What is being asked: Please output, exactly and without pictures, the lines from the opening of the listing below through the line containing "- Una [sottoscrizione", both included.

─── Materials provided

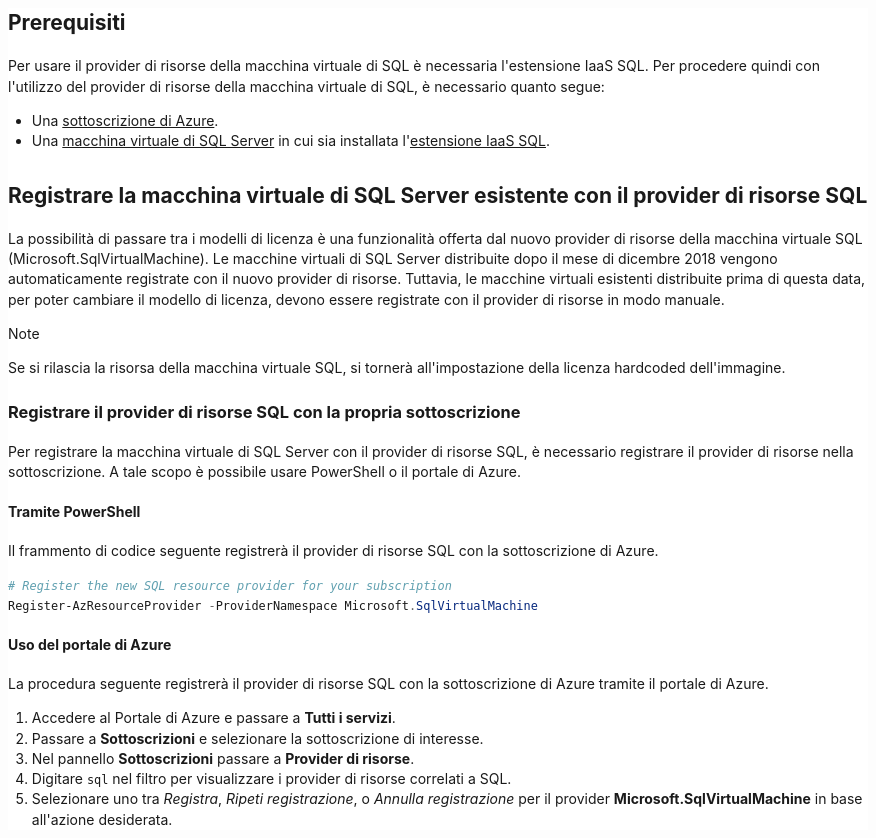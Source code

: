 
## <a name="prerequisites"></a>Prerequisiti
Per usare il provider di risorse della macchina virtuale di SQL è necessaria l'estensione IaaS SQL. Per procedere quindi con l'utilizzo del provider di risorse della macchina virtuale di SQL, è necessario quanto segue:
- Una [sottoscrizione di Azure](https://azure.microsoft.com/free/).
- Una [macchina virtuale di SQL Server](https://docs.microsoft.com/azure/virtual-machines/windows/sql/virtual-machines-windows-portal-sql-server-provision) in cui sia installata l'[estensione IaaS SQL](https://docs.microsoft.com/azure/virtual-machines/windows/sql/virtual-machines-windows-sql-server-agent-extension). 


## <a name="register-existing-sql-server-vm-with-sql-resource-provider"></a>Registrare la macchina virtuale di SQL Server esistente con il provider di risorse SQL
La possibilità di passare tra i modelli di licenza è una funzionalità offerta dal nuovo provider di risorse della macchina virtuale SQL (Microsoft.SqlVirtualMachine). Le macchine virtuali di SQL Server distribuite dopo il mese di dicembre 2018 vengono automaticamente registrate con il nuovo provider di risorse. Tuttavia, le macchine virtuali esistenti distribuite prima di questa data, per poter cambiare il modello di licenza, devono essere registrate con il provider di risorse in modo manuale. 

  > [!NOTE] 
  > Se si rilascia la risorsa della macchina virtuale SQL, si tornerà all'impostazione della licenza hardcoded dell'immagine. 

### <a name="register-sql-resource-provider-with-your-subscription"></a>Registrare il provider di risorse SQL con la propria sottoscrizione 

Per registrare la macchina virtuale di SQL Server con il provider di risorse SQL, è necessario registrare il provider di risorse nella sottoscrizione. A tale scopo è possibile usare PowerShell o il portale di Azure. 

#### <a name="using-powershell"></a>Tramite PowerShell
Il frammento di codice seguente registrerà il provider di risorse SQL con la sottoscrizione di Azure. 

```powershell
# Register the new SQL resource provider for your subscription
Register-AzResourceProvider -ProviderNamespace Microsoft.SqlVirtualMachine
```

#### <a name="using-azure-portal"></a>Uso del portale di Azure
La procedura seguente registrerà il provider di risorse SQL con la sottoscrizione di Azure tramite il portale di Azure. 

1. Accedere al Portale di Azure e passare a **Tutti i servizi**. 
1. Passare a **Sottoscrizioni** e selezionare la sottoscrizione di interesse.  
1. Nel pannello **Sottoscrizioni** passare a **Provider di risorse**. 
1. Digitare `sql` nel filtro per visualizzare i provider di risorse correlati a SQL. 
1. Selezionare uno tra *Registra*, *Ripeti registrazione*, o *Annulla registrazione* per il provider **Microsoft.SqlVirtualMachine** in base all'azione desiderata.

──────

Reply:
Source code

: 
## <a name="prerequisites"></a>Prerequisiti
Per usare il provider di risorse della macchina virtuale di SQL è necessaria l'estensione IaaS SQL. Per procedere quindi con l'utilizzo del provider di risorse della macchina virtuale di SQL, è necessario quanto segue:
- Una [sottoscrizione di Azure](https://azure.microsoft.com/free/).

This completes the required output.